Looking at tech routes

In our digital society, the quickest and arguably the easiest way to mobilise is using technology. As activists calling for change, we agreed that it was vital that we were across as many platforms as possible, in the hope of interacting and engaging with as diverse and expansive a network as possible. Politics can sometimes feel very staid, very process heavy. By utilising technology and social networks we want to shake things up and hopefully showcase you can circulate ideas quickly, gauge the support for them, and — most importantly — adapt and shift pace depending on the reaction.

  • We identified Whatsapp groups and Snapchat stories as key mechanisms to disseminate information.
  • As Activists — we should be across these platforms equally, in the hope of inspiring others to engage with us there.
  • Put together a [potentially crowd-sourced] toolkit for ‘Activism’. Include channels and mechanisms by which to engage and grow support.

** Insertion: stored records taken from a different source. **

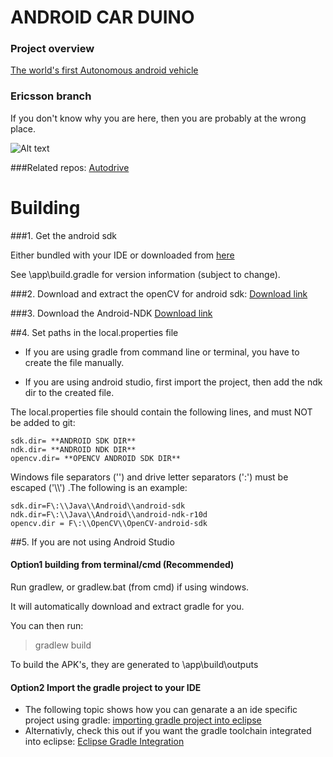 # ANDROID CAR DUINO

### Project overview
[The world's first Autonomous android vehicle](https://platis.solutions/blog/2015/06/29/worlds-first-android-autonomous-vehicle/)

### Ericsson branch
If you don't know why you are here, then you are probably at the wrong place.

![Alt text](Diagram.png?raw=true "You are now looking at the android app")

###Related repos:
[Autodrive](https://github.com/davidkron/Autodrive)

# Building

###1. Get the android sdk

Either bundled with your IDE or downloaded from [here](https://developer.android.com/sdk/index.html#Other)

See \app\build.gradle for version information (subject to change).

###2. Download and extract the openCV for android sdk:
[Download link](http://sourceforge.net/projects/opencvlibrary/files/opencv-android/)

###3. Download the Android-NDK
[Download link](http://developer.android.com/tools/sdk/ndk/index.html)

##4. Set paths in the local.properties file

* If you are using gradle from command line or terminal, you have to create the file manually.

* If you are using android studio, first import the project, then add the ndk dir to the created file.

The local.properties file should contain the following lines, and must NOT be added to git:
```
sdk.dir= **ANDROID SDK DIR**
ndk.dir= **ANDROID NDK DIR**
opencv.dir= **OPENCV ANDROID SDK DIR**
```
Windows file separators ('\') and drive letter separators (':') must be escaped ('\\\\') .The following is an example:
```
sdk.dir=F\:\\Java\\Android\\android-sdk
ndk.dir=F\:\\Java\\Android\\android-ndk-r10d
opencv.dir = F\:\\OpenCV\\OpenCV-android-sdk
```

##5. If you are not using Android Studio

#### Option1 building from terminal/cmd (Recommended)
Run gradlew, or gradlew.bat (from cmd) if using windows.

It will automatically download and extract gradle for you.

You can then run:
> gradlew build

To build the APK's, they are generated to \app\build\outputs
#### Option2 Import the gradle project to your IDE
* The following topic shows how you can genarate a an ide specific project using gradle:
[importing gradle project into eclipse](http://stackoverflow.com/questions/10722773/import-existing-gradle-git-project-into-eclipse-for-example-hibernate-orm)
* Alternativly, check this out if you want the gradle toolchain integrated into eclipse:
[Eclipse Gradle Integration](https://github.com/spring-projects/eclipse-integration-gradle/)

Run a data event in Birmingham

Starting with a referendum data event, but looking to pull in all sorts of other data that will help explain why people voted the way they did. How did their social, cultural, educational, and other everyday experiences factor into and affect their decision?

  • Potential partners/interested groups:
  • Birmingham data factory
  • Digital Birmingham
  • West Midlands open data forum
  • ODI node at Innovation Birmingham
  • Open Data Communities

How to actually vote

There is a disconnect between campaigning and voting. There is a lot of time given to exploring parties and policies, and less given to the actual mechanism of casting your vote.

  • Create a simple and engaging toolkit to explain and explore voting. Including:
  • How to spoil a ballot — and the raison d’etre of why you might do that
  • How to proxy
  • How to postal code
  • Understanding your poll card
  • Exit polls and their significance

How to engage voters online & online voting

We felt that utilising the online space would be the key to progressive change in our electoral system. However, we also identified major challenges in moving ourselves more towards digital.

  • Would it be possible and/or advantageous for the government to check the temperature before a referendum by polling single issues?
  • Is this a way to test out the validity of online polling or voting? If not, how can we do this, and how can we provide data on this to galvanise change.

Perhaps you’ll feel differently, but I feel, along with the rest of the meetup, that we’ve started something really positive. Already we’ve got ideas, opportunities and momentum to carry forth into our next meeting. Additionally, having gone from publishing the event to meeting in just three days meant interest exceeded turnout on the day. However, this happily means that our next meeting has been requested not simply by those of us that met, but by others too.

There are community events being held over the next few weeks, which we will be attending as a group, in the hope of testing some of the above methodologies and ideas, and adding to our plan to look towards a better, more cohesive future — together.

It would be ace if you could join us.